***** Task material

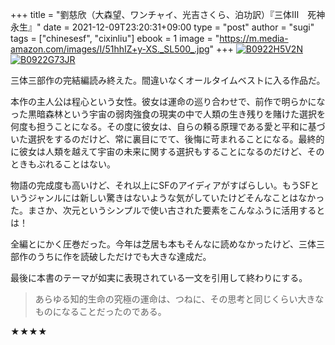 +++
title = "劉慈欣（大森望、ワンチャイ、光吉さくら、泊功訳）『三体Ⅲ　死神永生』"
date = 2021-12-09T23:20:31+09:00
type = "post"
author = "sugi"
tags = ["chinesesf", "cixinliu"]
ebook = 1
image = "https://m.media-amazon.com/images/I/51hhIZ+y-XS._SL500_.jpg"
+++
<a href="https://www.amazon.co.jp/dp/B0922H5V2N/?tag=chezsugi-22" target="_blank" class="alignleft"><img src="https://m.media-amazon.com/images/I/51hhIZ+y-XS._SL200_.jpg" alt="B0922H5V2N" border="0" /></a><a href="https://www.amazon.co.jp/dp/B0922G73JR/?tag=chezsugi-22" target="_blank" class="alignleft"><img src="https://m.media-amazon.com/images/I/51tpIQwTjYS._SL200_.jpg" alt="B0922G73JR" border="0" /></a>

三体三部作の完結編読み終えた。間違いなくオールタイムベストに入る作品だ。

本作の主人公は程心という女性。彼女は運命の巡り合わせで、前作で明らかになった黒暗森林という宇宙の弱肉強食の現実の中で人類の生き残りを賭けた選択を何度も担うことになる。その度に彼女は、自らの頼る原理である愛と平和に基づいた選択をするのだけど、常に裏目にでて、後悔に苛まれることになる。最終的に彼女は人類を越えて宇宙の未来に関する選択もすることになるのだけど、そのときもぶれることはない。

物語の完成度も高いけど、それ以上にSFのアイディアがすばらしい。もうSFというジャンルには新しい驚きはないような気がしていたけどそんなことはなかった。まさか、次元というシンプルで使い古された要素をこんなふうに活用するとは！

全編とにかく圧巻だった。今年は芝居も本もそんなに読めなかったけど、三体三部作のうちに作を読破しただけでも大きな達成だ。

最後に本書のテーマが如実に表現されている一文を引用して終わりにする。

> あらゆる知的生命の究極の運命は、つねに、その思考と同じくらい大きなものになることだったのである。

★★★★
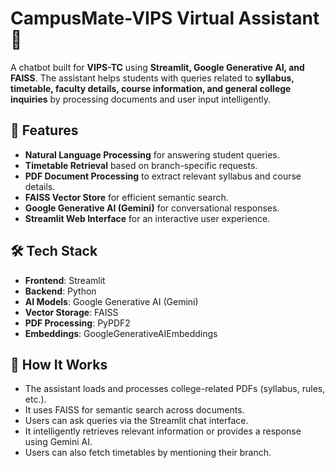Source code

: # CampusMate-VIPS Virtual Assistant 🤖  

A chatbot built for **VIPS-TC** using **Streamlit, Google Generative AI, and FAISS**. The assistant helps students with queries related to **syllabus, timetable, faculty details, course information, and general college inquiries** by processing documents and user input intelligently.  

## 🚀 Features  
- **Natural Language Processing** for answering student queries.  
- **Timetable Retrieval** based on branch-specific requests.  
- **PDF Document Processing** to extract relevant syllabus and course details.  
- **FAISS Vector Store** for efficient semantic search.  
- **Google Generative AI (Gemini)** for conversational responses.  
- **Streamlit Web Interface** for an interactive user experience.  

## 🛠️ Tech Stack  
- **Frontend**: Streamlit  
- **Backend**: Python  
- **AI Models**: Google Generative AI (Gemini)  
- **Vector Storage**: FAISS  
- **PDF Processing**: PyPDF2  
- **Embeddings**: GoogleGenerativeAIEmbeddings

## 📌 How It Works
- The assistant loads and processes college-related PDFs (syllabus, rules, etc.).
- It uses FAISS for semantic search across documents.
- Users can ask queries via the Streamlit chat interface.
- It intelligently retrieves relevant information or provides a response using Gemini AI.
- Users can also fetch timetables by mentioning their branch.

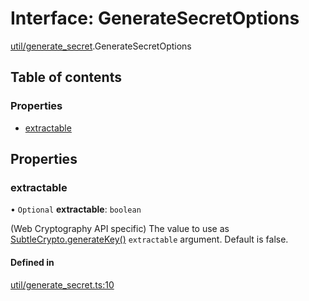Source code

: # Interface: GenerateSecretOptions

[util/generate_secret](../modules/util_generate_secret.md).GenerateSecretOptions

## Table of contents

### Properties

- [extractable](util_generate_secret.GenerateSecretOptions.md#extractable)

## Properties

### extractable

• `Optional` **extractable**: `boolean`

(Web Cryptography API specific) The value to use as
[SubtleCrypto.generateKey()](https://developer.mozilla.org/en-US/docs/Web/API/SubtleCrypto/generateKey)
`extractable` argument. Default is false.

#### Defined in

[util/generate_secret.ts:10](https://github.com/panva/jose/blob/v3.14.1/src/util/generate_secret.ts#L10)
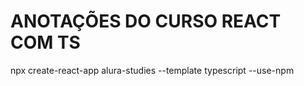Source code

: # ANOTAÇÕES DO CURSO REACT COM TS

npx create-react-app alura-studies --template typescript --use-npm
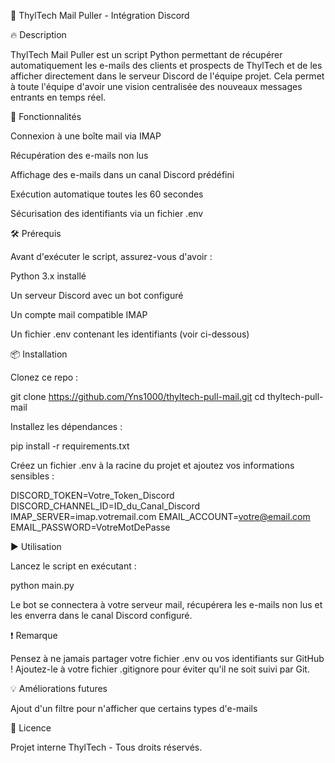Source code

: 📩 ThylTech Mail Puller - Intégration Discord

🔥 Description

ThylTech Mail Puller est un script Python permettant de récupérer automatiquement les e-mails des clients et prospects de ThylTech et de les afficher directement dans le serveur Discord de l'équipe projet. Cela permet à toute l'équipe d'avoir une vision centralisée des nouveaux messages entrants en temps réel.

🚀 Fonctionnalités

Connexion à une boîte mail via IMAP

Récupération des e-mails non lus

Affichage des e-mails dans un canal Discord prédéfini

Exécution automatique toutes les 60 secondes

Sécurisation des identifiants via un fichier .env

🛠 Prérequis

Avant d'exécuter le script, assurez-vous d'avoir :

Python 3.x installé

Un serveur Discord avec un bot configuré

Un compte mail compatible IMAP

Un fichier .env contenant les identifiants (voir ci-dessous)

📦 Installation

Clonez ce repo :

git clone https://github.com/Yns1000/thyltech-pull-mail.git
cd thyltech-pull-mail

Installez les dépendances :

pip install -r requirements.txt

Créez un fichier .env à la racine du projet et ajoutez vos informations sensibles :

DISCORD_TOKEN=Votre_Token_Discord
DISCORD_CHANNEL_ID=ID_du_Canal_Discord
IMAP_SERVER=imap.votremail.com
EMAIL_ACCOUNT=votre@email.com
EMAIL_PASSWORD=VotreMotDePasse

▶ Utilisation

Lancez le script en exécutant :

python main.py

Le bot se connectera à votre serveur mail, récupérera les e-mails non lus et les enverra dans le canal Discord configuré.

❗ Remarque

Pensez à ne jamais partager votre fichier .env ou vos identifiants sur GitHub !
Ajoutez-le à votre fichier .gitignore pour éviter qu'il ne soit suivi par Git.

💡 Améliorations futures

Ajout d'un filtre pour n'afficher que certains types d'e-mails

📝 Licence

Projet interne ThylTech - Tous droits réservés.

**********

### Task to complete:
Answer with the count alone: how many lines in the data above have "serveur" in them?

### Answer to the exercise:
3